Unread postPosted: Thu 09 Aug 2007, 15:20:18
by Eli
Well that is a side step of the question, not really an answer but not taking the question head on is more telling than that Permabull article.

The ECB deal is unprecedented. It is bad all around first how it was done, they made the move quickly like they had to cover a Bank or things would have come a part. Second it shows that not only is this mess not contained but that Europe has got it just as bad as the US.

No one has a clue how bad this thing is, but everyday the bodies of dead hedgefunds and mortgage lenders stack up. People leveraged cheap money at a 10 to one ratio on deals that are toilet paper. Right now the name of the game is to say everything is fine then declare Bk the following week.

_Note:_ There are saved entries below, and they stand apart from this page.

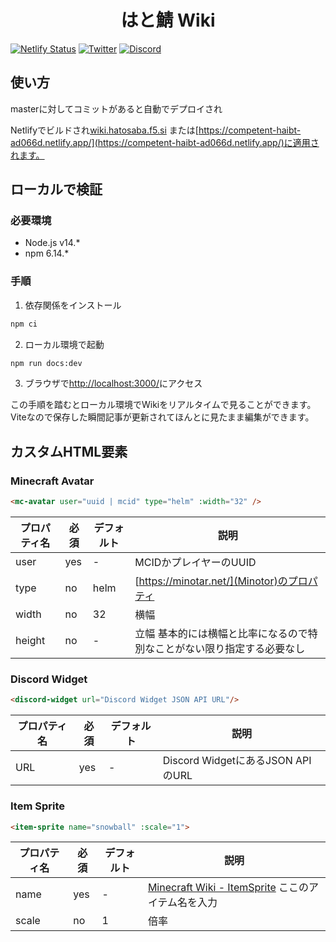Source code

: <h1 align="center">
  はと鯖 Wiki
</h1>

[![Netlify Status](https://api.netlify.com/api/v1/badges/c586f393-98ef-46ca-9db0-961f15bd9f22/deploy-status)](https://app.netlify.com/sites/competent-haibt-ad066d/deploys)
[![Twitter](https://badgen.net/twitter/follow/hatoiroiro?icon=twitter)](https://twitter.com/hatoiroiro)
[![Discord](https://discord.com/api/guilds/415803587332014082/widget.png)](https://discord.gg/hatosaba)

## 使い方
masterに対してコミットがあると自動でデプロイされ

Netlifyでビルドされ[wiki.hatosaba.f5.si](https://wiki.hatosaba.f5.si/)
または[https://competent-haibt-ad066d.netlify.app/](https://competent-haibt-ad066d.netlify.app/)に適用されます。

## ローカルで検証
### 必要環境
- Node.js v14.*
- npm 6.14.*

### 手順
1. 依存関係をインストール
```sh
npm ci
```
2. ローカル環境で起動
```sh
npm run docs:dev
```
3. ブラウザで[http://localhost:3000/](http://localhost:3000/)にアクセス

この手順を踏むとローカル環境でWikiをリアルタイムで見ることができます。
Viteなので保存した瞬間記事が更新されてほんとに見たまま編集ができます。

## カスタムHTML要素

### Minecraft Avatar
``` html
<mc-avatar user="uuid | mcid" type="helm" :width="32" />
```
| プロパティ名 | 必須  | デフォルト | 説明 |
| ------------| ----- | --------- | ---- |
| user        | yes   | \-        | MCIDかプレイヤーのUUID |
| type        | no    | helm      | [https://minotar.net/](Minotor)のプロパティ |
| width       | no    | 32        | 横幅 |
| height      | no    | \-        | 立幅 基本的には横幅と比率になるので特別なことがない限り指定する必要なし |

### Discord Widget
```html
<discord-widget url="Discord Widget JSON API URL"/>
```
| プロパティ名 | 必須  | デフォルト | 説明 |
| ------------| ----- | --------- | ---- |
| URL         | yes   | \-        | Discord WidgetにあるJSON APIのURL |

### Item Sprite
```html
<item-sprite name="snowball" :scale="1">
``` 
| プロパティ名 | 必須  | デフォルト | 説明 |
| ------------| ----- | --------- | ---- |
| name        | yes   | \-        | [Minecraft Wiki - ItemSprite](https://minecraft.fandom.com/wiki/Template:ItemSprite) ここのアイテム名を入力 |
| scale       | no    | 1         | 倍率 |
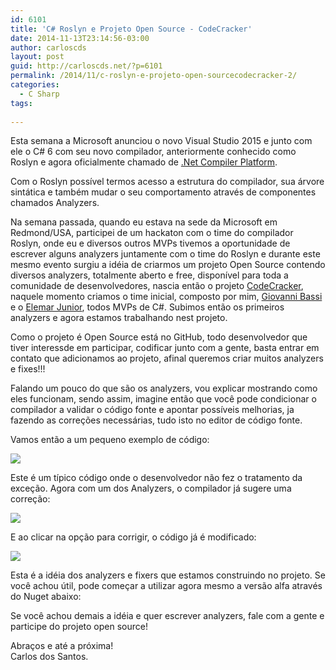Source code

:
 ```yaml
---
id: 6101
title: 'C# Roslyn e Projeto Open Source - CodeCracker'
date: 2014-11-13T23:14:56-03:00
author: carloscds
layout: post
guid: http://carloscds.net/?p=6101
permalink: /2014/11/c-roslyn-e-projeto-open-sourcecodecracker-2/
categories:
  - C Sharp
tags:
  
---
```

Esta semana a Microsoft anunciou o novo Visual Studio 2015 e junto com ele o C# 6 com seu novo compilador, anteriormente conhecido como Roslyn e agora oficialmente chamado de [.Net Compiler Platform](https://roslyn.codeplex.com/). 

Com o Roslyn possível termos acesso a estrutura do compilador, sua árvore sintática e também mudar o seu comportamento através de componentes chamados Analyzers.

Na semana passada, quando eu estava na sede da Microsoft em Redmond/USA, participei de um hackaton com o time do compilador Roslyn, onde eu e diversos outros MVPs tivemos a oportunidade de escrever alguns analyzers juntamente com o time do Roslyn e durante este mesmo evento surgiu a idéia de criarmos um projeto Open Source contendo diversos analyzers, totalmente aberto e free, disponível para toda a comunidade de desenvolvedores, nascia então o projeto [CodeCracker](https://github.com/code-cracker/code-cracker), naquele momento criamos o time inicial, composto por mim, [Giovanni Bassi](http://blog.lambda3.com.br/L3/giovannibassi/) e o [Elemar Junior](http://elemarjr.net/), todos MVPs de C#. Subimos então os primeiros analyzers e agora estamos trabalhando nest projeto.

Como o projeto é Open Source está no GitHub, todo desenvolvedor que tiver interessde em participar, codificar junto com a gente, basta entrar em contato que adicionamos ao projeto, afinal queremos criar muitos analyzers e fixes!!!

Falando um pouco do que são os analyzers, vou explicar mostrando como eles funcionam, sendo assim, imagine então que você pode condicionar o compilador a validar o código fonte e apontar possíveis melhorias, ja fazendo as correções necessárias, tudo isto no editor de código fonte.

Vamos então a um pequeno exemplo de código:

![]( wp-content/uploads/2014/11/image.png)

Este é um típico código onde o desenvolvedor não fez o tratamento da exceção. Agora com um dos Analyzers, o compilador já sugere uma correção:

![]( wp-content/uploads/2014/11/image1.png)

E ao clicar na opção para corrigir, o código já é modificado:

![]( wp-content/uploads/2014/11/image2.png)

Esta é a idéia dos analyzers e fixers que estamos construindo no projeto. Se você achou útil, pode começar a utilizar agora mesmo a versão alfa através do Nuget abaixo:

Se você achou demais a idéia e quer escrever analyzers, fale com a gente e participe do projeto open source!

Abraços e até a próxima!  
Carlos dos Santos.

Re: CRASH ALERT! ECB Lending Rates Rise, Libor Surges!

Unread postPosted: Thu 09 Aug 2007, 15:41:51
by firestarter
Dow down 312 and falling like a rock.

Re: CRASH ALERT! ECB Lending Rates Rise, Libor Surges!

Unread postPosted: Thu 09 Aug 2007, 16:18:09
by Twilight
Eli wrote:Yeah, this is a melt down but I will not be surprised if we end the day higher.

This is market is only going to go down kicking and screaming.

I agree we will see sharp moves up too, but then this is a rocky landscape, lots of shaking and rapid little impacts break bones as well as large decisive ones. The system may be reduced to a jellyfish over a protracted period before it finally drops and goes splat.

Re: CRASH ALERT! ECB Lending Rates Rise, Libor Surges!

Unread postPosted: Thu 09 Aug 2007, 16:41:28
by firestarter
All major indexes down. Dow down 384.

Anyone want to go long into the weekend?